_Problem to work on_
Copy, from the entries below, each line in which the string "Terminal" appears.

_Data listing_
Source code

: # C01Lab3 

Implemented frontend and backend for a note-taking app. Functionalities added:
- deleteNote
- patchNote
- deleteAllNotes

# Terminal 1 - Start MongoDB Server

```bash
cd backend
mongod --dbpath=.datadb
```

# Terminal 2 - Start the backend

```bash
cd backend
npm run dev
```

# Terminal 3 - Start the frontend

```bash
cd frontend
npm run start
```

_Exercise answer_
# Terminal 1 - Start MongoDB Server
# Terminal 2 - Start the backend
# Terminal 3 - Start the frontend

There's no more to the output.